The best gift you can give your family is a well-drafted estate plan. To start on your estate planning, reach out to our friendly and knowledgeable team today. We would be happy to help you achieve peace of mind.
Disclaimer: This article on executor fees in Ontario and your estate plan is intended for the purposes of providing information only and is to be used only for the purposes of guidance. This article is not intended to be relied upon as the giving of legal advice and does not purport to be exhaustive.
We have previously discussed that being an executor, or estate trustee, is a weighty responsibility. To carry out the terms of the will requires substantial time and energy. These responsibilities include collecting and distributing the estate assets (including large items like any real estate) and paying any debts.
To carry out these duties, the executor must keep accurate records of all transactions related to the estate. They must also act in the best interests of the estate and the beneficiaries of the estate. Depending on the value of the estate, this can be an onerous responsibility.
It is not surprising, then, that executors are often entitled to compensation. However, the question becomes, how much can an executor be paid for their role?
In this article, we will outline how executor fees are determined. We will also look at how that applies to multiple executors and others who perform the tasks of an executor.
If you are an executor, you do not need to handle this heavy responsibility alone. You should seek guidance from a lawyer to ensure you carry out your duties correctly and in the estate’s best interests.
How much compensation are executors entitled to in Ontario?
Executor fees for administering an estate are provided for in the Trustee Act. It says:
61 (1) A trustee, guardian or personal representative is entitled to such fair and reasonable allowance for the care, pains and trouble, and the time expended in and about the estate, as may be allowed by a judge of the Superior Court of Justice. R.S.O. 1990, c. T.23, s. 61 (1); 2000, c. 26, Sched. A, s. 15 (2).
However, section 61 (5) states, “Nothing in this section applies where the allowance is fixed by the instrument creating the trust.”
What does this mean? The first step is to determine if the will provides for executor compensation. Is there a clause explicitly stating an amount or percentage of the estate the executor will receive? If you are entitled to compensation, that is usually the amount that the executor will receive.

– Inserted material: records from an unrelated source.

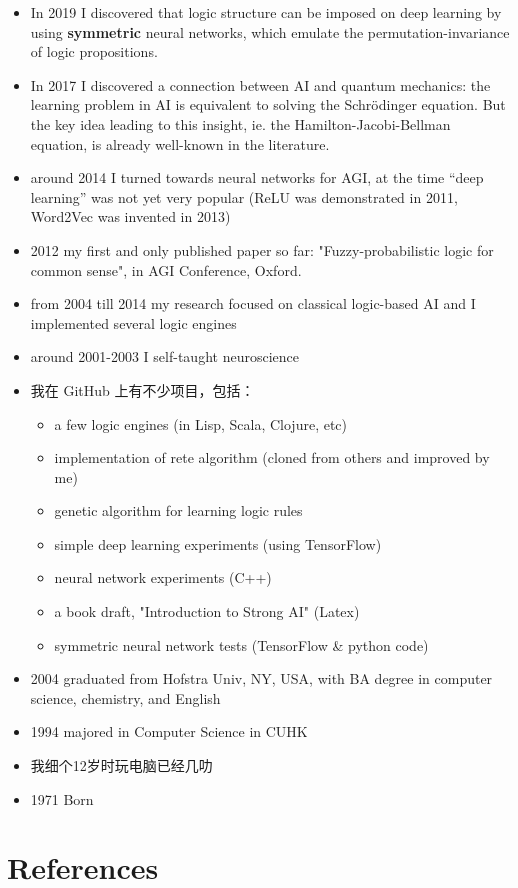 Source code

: \begin{itemize}
	\item In 2019 I discovered that logic structure can be imposed on deep learning by using \textbf{symmetric} neural networks, which emulate the permutation-invariance of logic propositions.
	\item In 2017 I discovered a connection between AI and quantum mechanics: the learning problem in AI is equivalent to solving the Schr\"{o}dinger equation.  But the key idea leading to this insight, ie. the Hamilton-Jacobi-Bellman equation, is already well-known in the literature.

	\item around 2014 I turned towards neural networks for AGI, at the time ``deep learning'' was not yet very popular (ReLU was demonstrated in 2011, Word2Vec was invented in 2013)
	\item 2012 my first and only published paper so far: "Fuzzy-probabilistic logic for common sense", in AGI Conference, Oxford.
	\item from 2004 till 2014 my research focused on classical logic-based AI and I implemented several logic engines
	\item around 2001-2003 I self-taught neuroscience

	\item 我在 GitHub 上有不少项目，包括：
	\begin{itemize}
		\item a few logic engines (in Lisp, Scala, Clojure, etc)
		\item implementation of rete algorithm (cloned from others and improved by me)
		\item genetic algorithm for learning logic rules
		\item simple deep learning experiments (using TensorFlow)
		\item neural network experiments (C++)
		\item a book draft, "Introduction to Strong AI" (Latex)
		\item symmetric neural network tests (TensorFlow \& python code)
	\end{itemize}

	\item 2004 graduated from Hofstra Univ, NY, USA, with BA degree in computer science, chemistry, and English
	\item 1994 majored in Computer Science in CUHK
	\item 我细个12岁时玩电脑已经几叻
	\item 1971 Born
\end{itemize}



\section*{References}

 

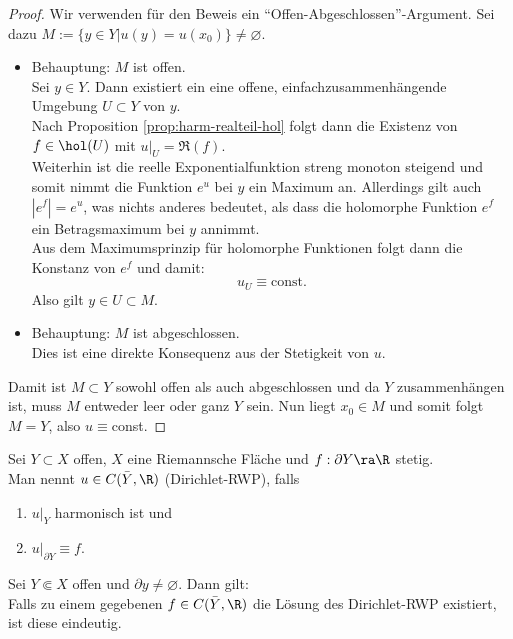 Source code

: \begin{proof}
  Wir verwenden für den Beweis ein
  "`Offen-Abgeschlossen"'-Argument. Sei dazu $M:= \{ y \in Y| u(y) =
  u(x_0)\} \neq \varnothing$. \\
  \begin{itemize}
  \item Behauptung: $M$ ist offen. \\
    Sei $y \in Y$. Dann existiert ein eine offene,
    einfachzusammenhängende Umgebung $U \subset Y$ von $y$. \\
    Nach Proposition \ref{prop:harm-realteil-hol} folgt dann die
    Existenz von $f \in \hol(U)$ mit $u|_U = \Re(f)$. \\
    Weiterhin ist die reelle Exponentialfunktion streng monoton
    steigend und somit nimmt die Funktion $e^u$ bei $y$ ein Maximum
    an. Allerdings gilt auch $|e^f| = e^u$, was nichts anderes
    bedeutet, als dass die holomorphe Funktion $e^f$ ein
    Betragsmaximum bei $y$ annimmt. \\
    Aus dem Maximumsprinzip für holomorphe Funktionen folgt dann die
    Konstanz von $e^f$ und damit:
    \[
    u_U \equiv \text{const.}
    \]
    Also gilt $y \in U \subset M$.
  \item Behauptung: $M$ ist abgeschlossen. \\
    Dies ist eine direkte Konsequenz aus der Stetigkeit von $u$.
  \end{itemize}
  Damit ist $M \subset Y$ sowohl offen als auch abgeschlossen und da
  $Y$ zusammenhängen ist, muss $M$ entweder leer oder ganz $Y$
  sein. Nun liegt $x_0 \in M$ und somit folgt $M = Y$, also $u \equiv$const.
\end{proof}

\begin{defin}
  Sei $Y\subset X$ offen, $X$ eine Riemannsche Fläche und $f: \partial
  Y \ra \R$ stetig. \\
  Man nennt $u \in C(\bar Y, \R)$  (Dirichlet-RWP), falls
  \begin{enumerate}
  \item $u|_Y$ harmonisch ist und
  \item $u|_{\partial Y} \equiv f$.
  \end{enumerate}
\end{defin}

\begin{prop}
  \label{prop:dirichlet-eindeutig}
  Sei $Y \Subset X$ offen und $\partial y \neq \varnothing$. Dann gilt:\\
  Falls zu einem gegebenen $f \in C(\bar Y, \R)$ die Lösung des
  Dirichlet-RWP existiert, ist diese eindeutig.
\end{prop}

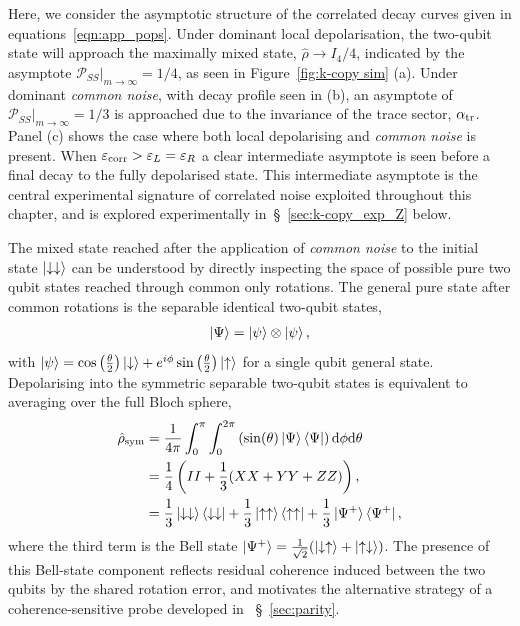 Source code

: Here, we consider the asymptotic structure of the correlated decay curves given in equations~\ref{eqn:app_pops}. Under dominant local depolarisation, the two-qubit state will approach the maximally mixed state, $\hat\rho\rightarrow I_4/4$, indicated by the asymptote
$\mathcal{P}_{SS}\lvert_{m\to\infty} = 1/4$, as seen in Figure~\ref{fig:k-copy sim} (a).
Under dominant \emph{common noise}, with decay profile seen in (b), an asymptote of
$\mathcal{P}_{SS}\lvert_{m\to\infty} = 1/3$ is approached due to the invariance of the trace sector, $\alpha_{\rm tr}$.
Panel (c) shows the case where both local depolarising and \emph{common noise} is present. When $\varepsilon_{\rm corr}>\varepsilon_{L}=\varepsilon_{R}$ a clear intermediate asymptote is seen before a final decay to
the fully depolarised state. This intermediate asymptote is the central
experimental signature of correlated noise exploited throughout this
chapter, and is explored experimentally in~\S~\ref{sec:k-copy_exp_Z} below.


The mixed state reached after the application of \emph{common noise} to the initial state $\ket{\da\da}$ can be understood by directly inspecting the space of possible pure two qubit states reached through common only rotations. The general pure state after common rotations is the separable identical two-qubit states,
\begin{equation}
\begin{split}
\ket{\Psi} &=\ket{\psi}\otimes\ket{\psi},\\
\end{split}
\end{equation}
with $\ket{\psi}=\cos\left(\frac{\theta}{2}\right)\ket{\da}+e^{i\phi}\sin\left(\frac{\theta}{2}\right)\ket{\ua}$ for a single qubit general state.
Depolarising into the symmetric separable two-qubit states is equivalent to averaging over the full Bloch sphere,
\begin{equation}
    \label{eqn:rho_sym}
\begin{split}
    \hat\rho_\mathrm{sym}&=\frac{1}{4\pi}\int_0^\pi\int_0^{2\pi}\left(\sin(\theta)\ket{\Psi}\bra{\Psi}\right)\mathrm{d}\phi\mathrm{d}\theta\\
    &=\frac{1}{4}\left(II+\frac{1}{3}(XX+YY+ZZ)\right),\\
    &=\frac{1}{3}\ket{\da\da}\bra{\da\da}+\frac{1}{3}\ket{\ua\ua}\bra{\ua\ua}+\frac{1}{3}\ket{\Psi^+}\bra{\Psi^+},
    \end{split}
\end{equation}
where the third term is the Bell state $\ket{\Psi^+} = \frac{1}{\sqrt{2}}(\ket{\da\ua}+\ket{\ua\da})$.
The presence of this Bell-state component reflects residual coherence
induced between the two qubits by the shared rotation error, and motivates
the alternative strategy of a coherence-sensitive probe developed in
~\S~\ref{sec:parity}.


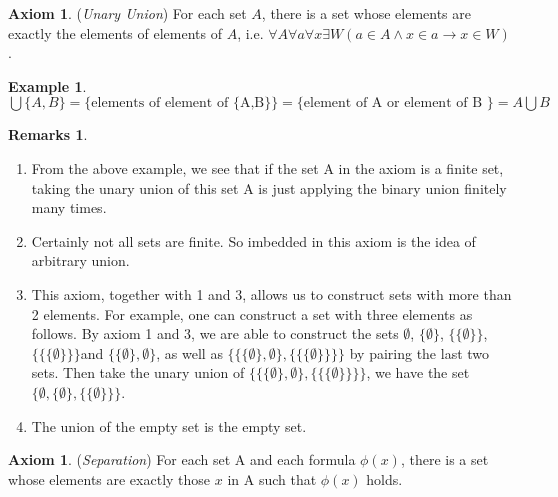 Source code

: \documentclass[14pt]{article}
\theoremstyle{definition}
\newtheorem*{remark}{Remarks}
\newtheorem*{example}{Example}
\newtheorem{axiom}[definition]{Axiom}
\begin{document}
\begin{axiom}
    (\textit{Unary Union}) For each set $A$, there is a set whose elements are exactly the elements of elements of $A$, i.e.  $\forall A\forall a\forall x\exists W(a\in A \land x\in a \rightarrow x\in W)$.
\end{axiom}

\begin{example}
    $\bigcup\{A,B\}=\big\{ \text{elements of element of \{A,B\} }\big\}=\big\{ \text{element of A or element of B }\big\}=A\bigcup B$
\end{example}

\begin{remark}
    \hfill
    \begin{enumerate}
        \item From the above example, we see that if the set A in the axiom is a finite set, taking the unary union of this set A is just applying the binary union finitely many times.
        \item Certainly not all sets are finite. So imbedded in this axiom is the idea of arbitrary union.
        \item This axiom, together with 1 and 3, allows us to construct sets with more than 2 elements. For example, one can construct a set with three elements as follows. By axiom 1 and 3, we are able to construct the sets $\emptyset$, $\{\emptyset\}$, $\big\{ \{\emptyset\}\big\}$, $\Big\{\big\{ \{\emptyset\}\big\}\Big\}$and $\big\{\{\emptyset\}, \emptyset\big\}$, as well as $\bigg\{\big\{\{\emptyset\}, \emptyset\big\}, \Big\{\big\{ \{\emptyset\}\big\}\Big\}\bigg\}$ by pairing the last two sets.  Then take the unary union of $\bigg\{\big\{\{\emptyset\}, \emptyset\big\}, \Big\{\big\{ \{\emptyset\}\big\}\Big\}\bigg\}$, we have the set $\Big\{\emptyset, \{\emptyset\},\big\{ \{\emptyset\}\big\}\Big\}$.
        \item The union of the empty set is the empty set.
    \end{enumerate}
\end{remark}

\vspace{3mm}

\begin{axiom}
    (\textit{Separation}) For each set A and each formula $\phi(x)$, there is a set whose elements are exactly those $x$ in A such that $\phi(x)$ holds. 
\end{axiom}
\end{document}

Generally speaking, we do not recommend including a clause in the will that will set executor compensation at a specific fee. This is because it can be challenging to determine the size and complexity of the estate beforehand. An amount may have seemed reasonable when drafting the will, but it may not be appropriate when actually administering the estate.
What if there is no provision for payment in the will?
What if there is no amount of compensation stipulated in the will? The Ontario courts have determined five factors in determining what is “fair and reasonable” compensation. These are:
- The size of the estate;
- The care and responsibility involved;
- The time spent by the executor performing the duties;
- The skill and ability demonstrated and required by the executor; and
- The success resulted from the estate administration.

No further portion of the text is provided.